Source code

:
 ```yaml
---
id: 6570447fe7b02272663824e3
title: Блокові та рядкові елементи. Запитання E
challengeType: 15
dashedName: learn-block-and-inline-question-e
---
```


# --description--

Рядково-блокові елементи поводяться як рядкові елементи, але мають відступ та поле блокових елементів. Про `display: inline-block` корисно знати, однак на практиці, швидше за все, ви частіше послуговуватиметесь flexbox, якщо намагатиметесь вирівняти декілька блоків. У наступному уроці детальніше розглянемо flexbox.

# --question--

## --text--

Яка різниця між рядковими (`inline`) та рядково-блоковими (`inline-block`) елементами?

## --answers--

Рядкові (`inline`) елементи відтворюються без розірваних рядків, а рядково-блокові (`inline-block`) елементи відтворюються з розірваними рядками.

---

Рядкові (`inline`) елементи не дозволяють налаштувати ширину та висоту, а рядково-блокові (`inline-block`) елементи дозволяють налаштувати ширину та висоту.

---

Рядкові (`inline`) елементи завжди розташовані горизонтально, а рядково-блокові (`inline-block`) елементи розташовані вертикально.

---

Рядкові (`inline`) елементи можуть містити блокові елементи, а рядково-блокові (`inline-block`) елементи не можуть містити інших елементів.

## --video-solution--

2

----------

Report only the number of lines above that contain "question".

2